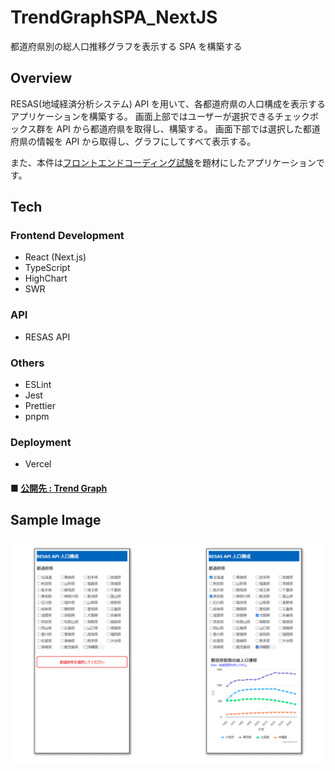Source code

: # TrendGraphSPA_NextJS

都道府県別の総人口推移グラフを表示する SPA を構築する

## Overview

RESAS(地域経済分析システム) API を用いて、各都道府県の人口構成を表示するアプリケーションを構築する。
画面上部ではユーザーが選択できるチェックボックス群を API から都道府県を取得し、構築する。
画面下部では選択した都道府県の情報を API から取得し、グラフにしてすべて表示する。

また、本件は[フロントエンドコーディング試験](https://notion.yumemi.co.jp/%E6%8E%A1%E7%94%A8%E9%96%A2%E9%80%A3%E8%B3%87%E6%96%99%E5%85%AC%E9%96%8B/%E3%83%95%E3%83%AD%E3%83%B3%E3%83%88%E3%82%A8%E3%83%B3%E3%83%89%E3%82%B3%E3%83%BC%E3%83%87%E3%82%A3%E3%83%B3%E3%82%B0%E8%A9%A6%E9%A8%93)を題材にしたアプリケーションです。

## Tech

### Frontend Development

- React (Next.js)
- TypeScript
- HighChart
- SWR

### API

- RESAS API

### Others

- ESLint
- Jest
- Prettier
- pnpm

### Deployment

- Vercel

#### ■ [公開先 : Trend Graph](https://trend-graph.vercel.app/)

## Sample Image

![SampleView](/docs/resas_api.png)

+ + + + +

* EXERCISE *
Please restate, exactly as written, the line that holds "- React (Next.js)" and all remaining lines of the data above, and only those.

* ANSWER TO THE EXERCISE *
- React (Next.js)
- TypeScript
- HighChart
- SWR

### API

- RESAS API

### Others

- ESLint
- Jest
- Prettier
- pnpm

### Deployment

- Vercel

#### ■ [公開先 : Trend Graph](https://trend-graph.vercel.app/)

## Sample Image

![SampleView](/docs/resas_api.png)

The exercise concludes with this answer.